A wider palette of colours was exploited by [Joshua Cerdenia] in When You Contemplate The Waters (2013). Piano, [vibraphone] and more brass joined the ensemble in the metamorphosis of a rising three note motif, evoking a lotus blooming. Stillness with Rit Xu’s alto flute accompanied by Chen Yang’s [vibraphone], and the climactic orchestral roar near the end were some memorable moments.

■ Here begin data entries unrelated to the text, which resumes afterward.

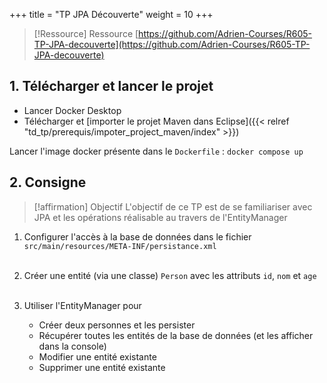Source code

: +++
title = "TP JPA Découverte"
weight = 10
+++

> [!Ressource] Ressource
> [https://github.com/Adrien-Courses/R605-TP-JPA-decouverte](https://github.com/Adrien-Courses/R605-TP-JPA-decouverte)

## 1. Télécharger et lancer le projet
- Lancer Docker Desktop
- Télécharger et [importer le projet Maven dans Eclipse]({{< relref "td_tp/prerequis/impoter_project_maven/index" >}})

Lancer l'image docker présente dans le `Dockerfile` : `docker compose up`

## 2. Consigne

> [!affirmation] Objectif
> L'objectif de ce TP est de se familiariser avec JPA et les opérations réalisable au travers de l'EntityManager

1. Configurer l'accès à la base de données dans le fichier `src/main/resources/META-INF/persistance.xml` <br><br>

2. Créer une entité (via une classe) `Person` avec les attributs `id`, `nom` et `age` <br><br>

3. Utiliser l'EntityManager pour
   - Créer deux personnes et les persister
   - Récupérer toutes les entités de la base de données (et les afficher dans la console)
   - Modifier une entité existante
   - Supprimer une entité existante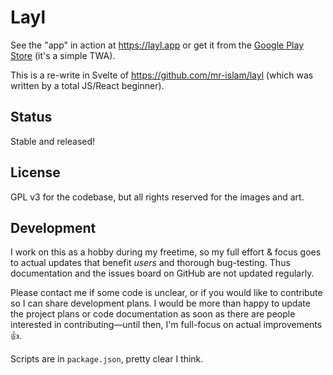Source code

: # Layl

See the "app" in action at https://layl.app or get it from the [Google Play Store](https://play.google.com/store/apps/details?id=com.navedislam.layl) (it's a simple TWA). 

This is a re-write in Svelte of https://github.com/mr-islam/layl (which was written by a total JS/React beginner).

## Status
Stable and released!

## License

GPL v3 for the codebase, but all rights reserved for the images and art. 

## Development

I work on this as a hobby during my freetime, so my full effort & focus goes to actual updates that benefit *users* and thorough bug-testing. Thus documentation and the issues board on GitHub are not updated regularly.
 
Please contact me if some code is unclear, or if you would like to contribute so I can share development plans. I would be more than happy to update the project plans or code documentation as soon as there are people interested in contributing—until then, I'm full-focus on actual improvements 👍. 

Scripts are in `package.json`, pretty clear I think.
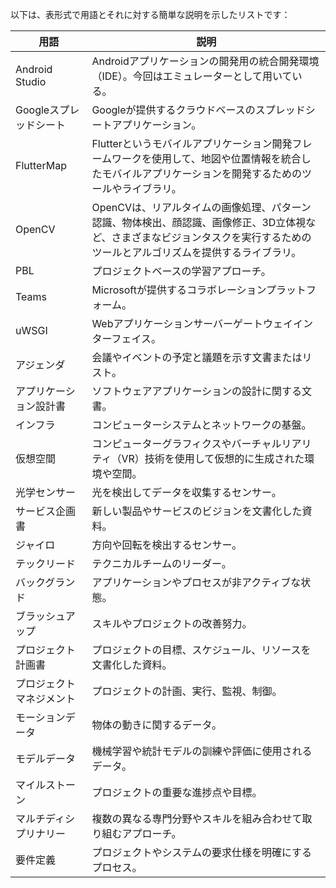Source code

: 以下は、表形式で用語とそれに対する簡単な説明を示したリストです：

| 用語                  | 説明                                                      |
|-----------------------|-----------------------------------------------------------|
| Android Studio        | Androidアプリケーションの開発用の統合開発環境（IDE）。今回はエミュレーターとして用いている。       |
| Googleスプレッドシート | Googleが提供するクラウドベースのスプレッドシートアプリケーション。        |
| FlutterMap            | Flutterというモバイルアプリケーション開発フレームワークを使用して、地図や位置情報を統合したモバイルアプリケーションを開発するためのツールやライブラリ。|
| OpenCV                |OpenCVは、リアルタイムの画像処理、パターン認識、物体検出、顔認識、画像修正、3D立体視など、さまざまなビジョンタスクを実行するためのツールとアルゴリズムを提供するライブラリ。 |
| PBL                   | プロジェクトベースの学習アプローチ。                       |
| Teams                 | Microsoftが提供するコラボレーションプラットフォーム。        |
| uWSGI                 | Webアプリケーションサーバーゲートウェイインターフェイス。     |
| アジェンダ             | 会議やイベントの予定と議題を示す文書またはリスト。           |
| アプリケーション設計書 | ソフトウェアアプリケーションの設計に関する文書。           |
| インフラ               | コンピューターシステムとネットワークの基盤。               |
| 仮想空間             | コンピューターグラフィクスやバーチャルリアリティ（VR）技術を使用して仮想的に生成された環境や空間。 |
| 光学センサー             | 光を検出してデータを収集するセンサー。                     |
| サービス企画書         | 新しい製品やサービスのビジョンを文書化した資料。             |
| ジャイロ               | 方向や回転を検出するセンサー。                             |
| テックリード           | テクニカルチームのリーダー。                                |
| バックグランド         | アプリケーションやプロセスが非アクティブな状態。             |
| ブラッシュアップ         | スキルやプロジェクトの改善努力。                           |
| プロジェクト計画書     | プロジェクトの目標、スケジュール、リソースを文書化した資料。  |
| プロジェクトマネジメント | プロジェクトの計画、実行、監視、制御。                   |
| モーションデータ         | 物体の動きに関するデータ。                                |
| モデルデータ           | 機械学習や統計モデルの訓練や評価に使用されるデータ。         |
| マイルストーン         | プロジェクトの重要な進捗点や目標。                         |
| マルチディシプリナリー   | 複数の異なる専門分野やスキルを組み合わせて取り組むアプローチ。 |
| 要件定義               | プロジェクトやシステムの要求仕様を明確にするプロセス。       |
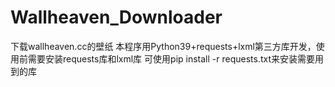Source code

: # Wallheaven_Downloader
下载wallheaven.cc的壁纸
本程序用Python39+requests+lxml第三方库开发，使用前需要安装requests库和lxml库
可使用pip install -r requests.txt来安装需要用到的库
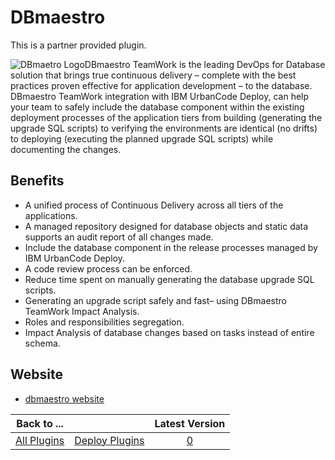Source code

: 
# DBmaestro

This is a partner provided plugin.

![DBmaetro Logo](media/logo-300x74.png)DBmaestro TeamWork is the leading DevOps for Database solution that brings true continuous delivery – complete with the best practices proven effective for application development – to the database. DBmaestro TeamWork integration with IBM UrbanCode Deploy, can help your team to safely include the database component within the existing deployment processes of the application tiers from building (generating the upgrade SQL scripts) to verifying the environments are identical (no drifts) to deploying (executing the planned upgrade SQL scripts) while documenting the changes.

## Benefits

* A unified process of Continuous Delivery across all tiers of the applications.
* A managed repository designed for database objects and static data supports an audit report of all changes made.
* Include the database component in the release processes managed by IBM UrbanCode Deploy.
* A code review process can be enforced.
* Reduce time spent on manually generating the database upgrade SQL scripts.
* Generating an upgrade script safely and fast– using DBmaestro TeamWork Impact Analysis.
* Roles and responsibilities segregation.
* Impact Analysis of database changes based on tasks instead of entire schema.

## Website

* [dbmaestro website](https://www.dbmaestro.com/)

|Back to ...||Latest Version|
| :---: | :---: | :---: |
|[All Plugins](../../index.md)|[Deploy Plugins](../README.md)|[0]()|
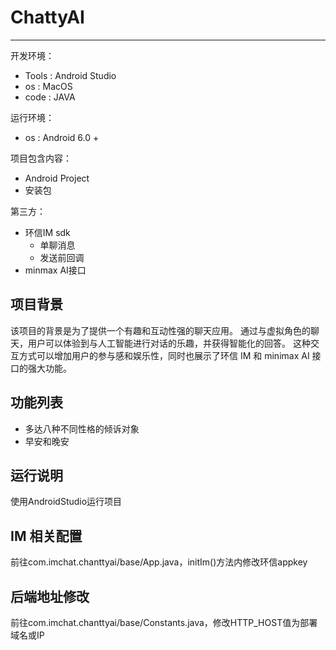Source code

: # ChattyAI
----

开发环境：
- Tools : Android Studio
- os : MacOS
- code : JAVA

运行环境：

- os : Android 6.0 +

项目包含内容：

- Android Project
- 安装包

第三方：

- 环信IM sdk
    - 单聊消息
    - 发送前回调
- minmax AI接口

## 项目背景

该项目的背景是为了提供一个有趣和互动性强的聊天应用。
通过与虚拟角色的聊天，用户可以体验到与人工智能进行对话的乐趣，并获得智能化的回答。
这种交互方式可以增加用户的参与感和娱乐性，同时也展示了环信 IM 和 minimax AI 接口的强大功能。

## 功能列表

- 多达八种不同性格的倾诉对象
- 早安和晚安

## 运行说明

使用AndroidStudio运行项目


## IM 相关配置
前往com.imchat.chanttyai/base/App.java，initIm()方法内修改环信appkey

## 后端地址修改

前往com.imchat.chanttyai/base/Constants.java，修改HTTP_HOST值为部署域名或IP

–Chang Tou Liang, The Straits Times
An old haiku by Kyokusai (1816-1874) goes: "When you contemplate the waters at day break, you can hear the lotus blossom" (English translation from Japanese Death Poems, ed. Yoel Hoffman, 1986), alluding to a popular but unsubstantiated belief that the lotus flower makes a subtle noise when it opens. Instead of approximating that imagined noise, When You Contemplate the Waters affirms what the lotus traditionally symbolizes: purity, awakening, and life. The piece is built around two opposite forces: the water—fluid, unstable, and freely given to transformation; and the lotus—solid and assured in its purpose. Sometimes they are directly opposed; at other times it is more difficult to tell them apart. In the end the flower blossoms, emerging out of the murky waters.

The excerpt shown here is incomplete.